> _The task_:
Give again, exactly as written, the lines of the records below from the line with "TradingCards.py - Basic" to the line with "# C4100611 - G2 - Mecánica de Sólidos 1". Both end lines count; pictures do not.
==== Source data ====
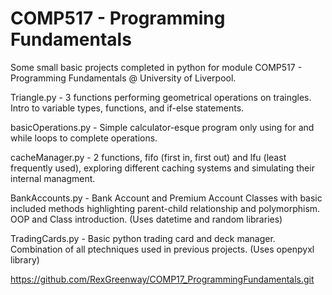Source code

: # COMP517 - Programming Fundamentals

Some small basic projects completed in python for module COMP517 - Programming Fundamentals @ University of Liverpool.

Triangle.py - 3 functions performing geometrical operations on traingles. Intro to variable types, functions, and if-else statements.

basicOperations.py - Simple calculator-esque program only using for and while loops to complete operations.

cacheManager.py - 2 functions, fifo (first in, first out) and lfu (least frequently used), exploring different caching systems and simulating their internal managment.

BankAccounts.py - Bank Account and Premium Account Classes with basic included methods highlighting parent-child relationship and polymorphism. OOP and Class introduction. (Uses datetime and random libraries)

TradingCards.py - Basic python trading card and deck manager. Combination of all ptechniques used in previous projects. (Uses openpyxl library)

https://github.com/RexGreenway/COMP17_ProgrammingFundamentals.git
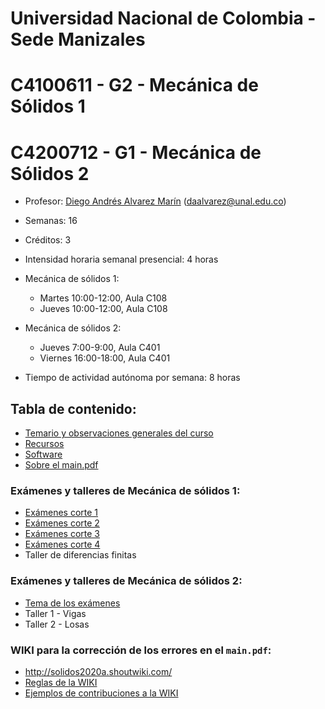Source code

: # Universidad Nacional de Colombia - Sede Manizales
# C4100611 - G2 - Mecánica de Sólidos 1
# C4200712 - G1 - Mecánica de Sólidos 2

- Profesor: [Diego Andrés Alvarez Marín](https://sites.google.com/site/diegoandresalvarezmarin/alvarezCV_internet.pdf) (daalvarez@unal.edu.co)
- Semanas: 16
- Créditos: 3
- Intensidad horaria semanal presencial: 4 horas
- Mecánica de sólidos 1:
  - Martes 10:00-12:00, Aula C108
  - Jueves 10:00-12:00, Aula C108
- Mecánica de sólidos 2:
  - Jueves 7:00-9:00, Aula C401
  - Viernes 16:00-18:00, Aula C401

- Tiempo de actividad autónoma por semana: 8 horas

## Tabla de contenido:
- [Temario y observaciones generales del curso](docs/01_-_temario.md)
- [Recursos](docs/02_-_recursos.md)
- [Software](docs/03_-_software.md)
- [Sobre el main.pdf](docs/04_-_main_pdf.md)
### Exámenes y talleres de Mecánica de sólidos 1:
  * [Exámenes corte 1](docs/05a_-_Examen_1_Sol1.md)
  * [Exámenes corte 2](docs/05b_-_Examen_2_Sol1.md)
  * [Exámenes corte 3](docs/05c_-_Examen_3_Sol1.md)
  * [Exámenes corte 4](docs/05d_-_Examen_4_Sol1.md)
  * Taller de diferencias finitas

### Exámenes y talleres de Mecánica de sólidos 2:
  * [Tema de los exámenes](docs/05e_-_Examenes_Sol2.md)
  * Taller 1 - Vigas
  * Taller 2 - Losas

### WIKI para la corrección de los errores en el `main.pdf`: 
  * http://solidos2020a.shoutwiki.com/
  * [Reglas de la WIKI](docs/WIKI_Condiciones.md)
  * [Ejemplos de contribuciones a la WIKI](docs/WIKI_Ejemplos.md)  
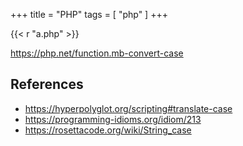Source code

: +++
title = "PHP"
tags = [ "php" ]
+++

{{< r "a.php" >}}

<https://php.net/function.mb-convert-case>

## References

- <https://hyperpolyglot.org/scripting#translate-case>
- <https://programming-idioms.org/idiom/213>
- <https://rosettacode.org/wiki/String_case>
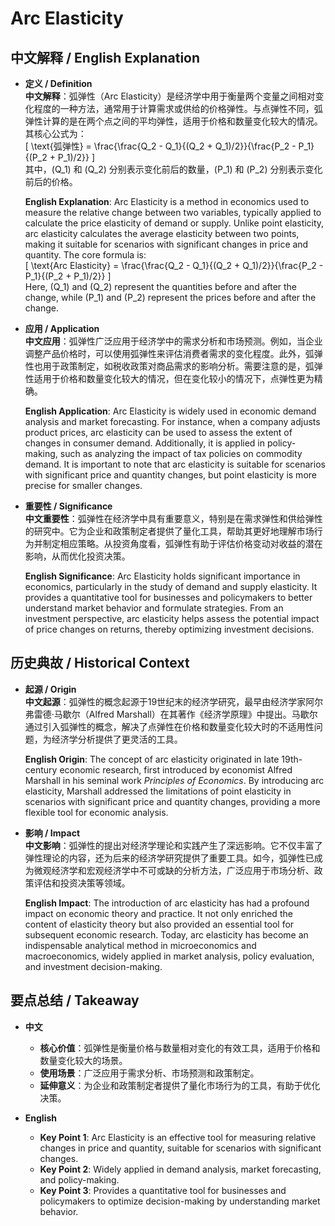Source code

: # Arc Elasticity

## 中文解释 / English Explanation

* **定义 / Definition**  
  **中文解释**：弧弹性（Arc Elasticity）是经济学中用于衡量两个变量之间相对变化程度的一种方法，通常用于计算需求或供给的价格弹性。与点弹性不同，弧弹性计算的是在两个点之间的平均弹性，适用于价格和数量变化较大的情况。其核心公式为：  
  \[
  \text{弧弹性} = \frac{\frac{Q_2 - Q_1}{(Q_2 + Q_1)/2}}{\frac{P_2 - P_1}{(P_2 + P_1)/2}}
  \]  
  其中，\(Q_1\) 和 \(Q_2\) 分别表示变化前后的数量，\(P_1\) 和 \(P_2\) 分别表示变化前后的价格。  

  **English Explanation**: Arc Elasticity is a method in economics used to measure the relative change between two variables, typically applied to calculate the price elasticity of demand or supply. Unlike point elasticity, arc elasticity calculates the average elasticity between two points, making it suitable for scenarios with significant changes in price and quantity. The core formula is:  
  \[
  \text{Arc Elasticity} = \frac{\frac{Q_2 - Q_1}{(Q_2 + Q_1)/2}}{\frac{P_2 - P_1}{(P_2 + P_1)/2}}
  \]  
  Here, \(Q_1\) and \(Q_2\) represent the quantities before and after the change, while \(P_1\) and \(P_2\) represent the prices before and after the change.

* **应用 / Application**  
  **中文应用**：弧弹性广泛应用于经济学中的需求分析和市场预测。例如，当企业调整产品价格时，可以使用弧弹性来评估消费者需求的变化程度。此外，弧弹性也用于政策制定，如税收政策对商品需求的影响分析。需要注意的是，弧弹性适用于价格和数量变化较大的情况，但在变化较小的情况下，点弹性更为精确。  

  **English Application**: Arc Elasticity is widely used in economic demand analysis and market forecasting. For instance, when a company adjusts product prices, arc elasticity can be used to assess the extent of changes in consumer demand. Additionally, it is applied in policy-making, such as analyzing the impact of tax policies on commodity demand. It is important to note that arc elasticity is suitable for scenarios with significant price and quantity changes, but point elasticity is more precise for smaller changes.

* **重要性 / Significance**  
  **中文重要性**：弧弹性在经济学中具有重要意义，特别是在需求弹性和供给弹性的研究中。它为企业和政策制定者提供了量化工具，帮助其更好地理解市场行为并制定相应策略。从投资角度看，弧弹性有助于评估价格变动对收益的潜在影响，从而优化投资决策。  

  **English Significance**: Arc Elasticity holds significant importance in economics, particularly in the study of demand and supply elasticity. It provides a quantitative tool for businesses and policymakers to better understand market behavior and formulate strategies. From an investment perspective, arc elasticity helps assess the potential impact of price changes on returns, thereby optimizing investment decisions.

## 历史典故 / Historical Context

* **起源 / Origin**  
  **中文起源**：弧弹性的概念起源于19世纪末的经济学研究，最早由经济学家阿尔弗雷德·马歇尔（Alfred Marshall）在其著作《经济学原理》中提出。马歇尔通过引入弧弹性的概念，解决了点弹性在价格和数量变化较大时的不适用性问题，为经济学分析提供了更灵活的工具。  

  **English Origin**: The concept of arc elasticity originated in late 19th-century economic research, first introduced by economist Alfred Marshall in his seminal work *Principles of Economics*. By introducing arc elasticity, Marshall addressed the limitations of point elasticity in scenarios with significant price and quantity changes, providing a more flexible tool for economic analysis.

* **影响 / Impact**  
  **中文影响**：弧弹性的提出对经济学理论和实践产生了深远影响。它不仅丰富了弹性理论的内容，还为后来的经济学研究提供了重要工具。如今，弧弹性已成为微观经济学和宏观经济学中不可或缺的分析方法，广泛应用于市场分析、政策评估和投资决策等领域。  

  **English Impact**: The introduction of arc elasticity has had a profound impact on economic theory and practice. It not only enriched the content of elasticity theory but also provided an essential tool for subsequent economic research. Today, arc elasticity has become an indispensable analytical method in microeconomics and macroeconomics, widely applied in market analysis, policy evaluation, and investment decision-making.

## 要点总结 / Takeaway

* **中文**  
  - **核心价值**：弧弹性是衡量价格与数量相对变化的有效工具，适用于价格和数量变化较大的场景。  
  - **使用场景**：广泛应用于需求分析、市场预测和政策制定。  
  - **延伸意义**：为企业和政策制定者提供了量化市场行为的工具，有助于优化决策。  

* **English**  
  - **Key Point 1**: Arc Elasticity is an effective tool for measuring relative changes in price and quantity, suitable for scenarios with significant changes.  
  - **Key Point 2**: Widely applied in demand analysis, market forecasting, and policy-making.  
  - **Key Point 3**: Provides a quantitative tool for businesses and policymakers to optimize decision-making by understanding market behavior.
====
==== Source data ====
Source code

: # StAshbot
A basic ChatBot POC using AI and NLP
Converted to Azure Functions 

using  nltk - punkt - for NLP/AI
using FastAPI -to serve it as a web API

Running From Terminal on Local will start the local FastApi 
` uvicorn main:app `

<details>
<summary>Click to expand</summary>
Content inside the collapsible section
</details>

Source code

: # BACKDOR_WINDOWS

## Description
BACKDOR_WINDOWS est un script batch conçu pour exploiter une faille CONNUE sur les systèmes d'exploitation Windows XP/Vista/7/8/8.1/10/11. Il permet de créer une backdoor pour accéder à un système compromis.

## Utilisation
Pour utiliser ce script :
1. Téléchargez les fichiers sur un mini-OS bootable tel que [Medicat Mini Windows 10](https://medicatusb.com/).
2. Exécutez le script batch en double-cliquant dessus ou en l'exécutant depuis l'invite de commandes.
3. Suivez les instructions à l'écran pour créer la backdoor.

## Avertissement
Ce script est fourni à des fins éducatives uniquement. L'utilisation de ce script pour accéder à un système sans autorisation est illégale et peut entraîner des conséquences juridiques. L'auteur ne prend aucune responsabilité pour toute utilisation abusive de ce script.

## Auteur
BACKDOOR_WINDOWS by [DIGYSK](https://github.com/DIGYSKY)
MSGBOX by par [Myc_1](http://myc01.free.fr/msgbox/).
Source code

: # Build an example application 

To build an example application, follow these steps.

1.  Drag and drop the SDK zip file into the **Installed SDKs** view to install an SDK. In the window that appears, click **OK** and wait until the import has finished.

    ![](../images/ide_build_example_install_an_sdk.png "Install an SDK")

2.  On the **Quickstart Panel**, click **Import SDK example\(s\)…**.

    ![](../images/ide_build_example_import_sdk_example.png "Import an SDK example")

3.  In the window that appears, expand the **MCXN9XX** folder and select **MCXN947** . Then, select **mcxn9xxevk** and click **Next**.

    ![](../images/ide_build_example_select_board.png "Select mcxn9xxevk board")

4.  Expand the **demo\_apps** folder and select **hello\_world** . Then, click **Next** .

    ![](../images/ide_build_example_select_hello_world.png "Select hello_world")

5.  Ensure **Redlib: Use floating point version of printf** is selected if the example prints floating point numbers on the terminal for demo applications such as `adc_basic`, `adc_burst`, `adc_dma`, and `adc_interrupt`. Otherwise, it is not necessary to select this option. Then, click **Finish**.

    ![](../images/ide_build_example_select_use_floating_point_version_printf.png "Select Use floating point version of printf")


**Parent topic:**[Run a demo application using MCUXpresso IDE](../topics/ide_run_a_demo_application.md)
====
> _Solution to the problem_:
TradingCards.py - Basic python trading card and deck manager. Combination of all ptechniques used in previous projects. (Uses openpyxl library)

https://github.com/RexGreenway/COMP17_ProgrammingFundamentals.git
Source code

: # Universidad Nacional de Colombia - Sede Manizales
# C4100611 - G2 - Mecánica de Sólidos 1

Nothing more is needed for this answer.